What is radiculopathy and how does it relate to my back condition?

Radiculopathy is a condition caused by compression or irritation of a nerve root as it exits the spinal column. When a service-connected back condition involves disc herniation, degenerative disc disease, or spinal stenosis, these structural changes can compress nearby nerve roots, causing pain, numbness, tingling, or weakness that radiates into the legs.

Can I get a separate rating for radiculopathy if I already have a back rating?

Yes. The VA rates radiculopathy separately from your back condition under the peripheral nerve diagnostic codes (DC 8520 for the sciatic nerve). You can hold ratings for both your back and for radiculopathy in each affected leg simultaneously.

What rating can I expect for radiculopathy secondary to back pain?

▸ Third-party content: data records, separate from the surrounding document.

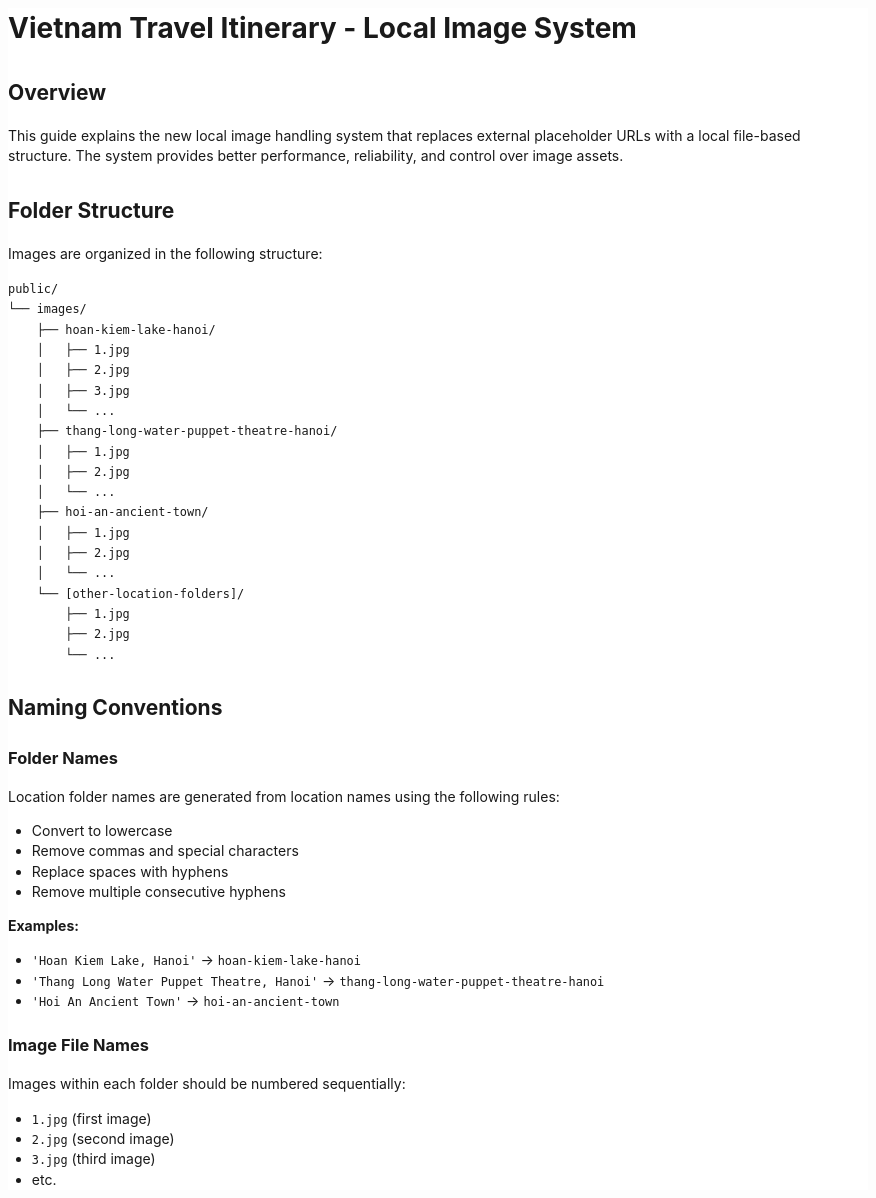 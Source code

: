 # Vietnam Travel Itinerary - Local Image System

## Overview

This guide explains the new local image handling system that replaces external placeholder URLs with a local file-based structure. The system provides better performance, reliability, and control over image assets.

## Folder Structure

Images are organized in the following structure:

```
public/
└── images/
    ├── hoan-kiem-lake-hanoi/
    │   ├── 1.jpg
    │   ├── 2.jpg
    │   ├── 3.jpg
    │   └── ...
    ├── thang-long-water-puppet-theatre-hanoi/
    │   ├── 1.jpg
    │   ├── 2.jpg
    │   └── ...
    ├── hoi-an-ancient-town/
    │   ├── 1.jpg
    │   ├── 2.jpg
    │   └── ...
    └── [other-location-folders]/
        ├── 1.jpg
        ├── 2.jpg
        └── ...
```

## Naming Conventions

### Folder Names
Location folder names are generated from location names using the following rules:
- Convert to lowercase
- Remove commas and special characters
- Replace spaces with hyphens
- Remove multiple consecutive hyphens

**Examples:**
- `'Hoan Kiem Lake, Hanoi'` → `hoan-kiem-lake-hanoi`
- `'Thang Long Water Puppet Theatre, Hanoi'` → `thang-long-water-puppet-theatre-hanoi`
- `'Hoi An Ancient Town'` → `hoi-an-ancient-town`

### Image File Names
Images within each folder should be numbered sequentially:
- `1.jpg` (first image)
- `2.jpg` (second image)
- `3.jpg` (third image)
- etc.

Most veterans receive a 20% rating for moderate radiculopathy of the sciatic nerve. Ratings range from 10% for mild incomplete paralysis up to 80% for complete paralysis of the sciatic nerve. The rating depends on the severity of nerve involvement documented on your nerve conduction study and clinical exam.

Do I need an EMG or nerve conduction study for my radiculopathy claim?

While not strictly required, an EMG or nerve conduction study (NCS) provides objective evidence of nerve damage and significantly strengthens your claim. These tests can confirm the diagnosis, identify which nerve roots are affected, and document the severity of nerve involvement.

Can I claim radiculopathy in both legs?

Yes. If your back condition causes nerve compression affecting both legs, you can receive separate ratings for radiculopathy in each lower extremity. The bilateral factor under 38 CFR § 4.26 would also apply, slightly increasing your combined rating.

This content is for informational purposes only and does not constitute legal or medical advice. For personalized guidance, consult a VA-accredited VSO, attorney, or claims agent.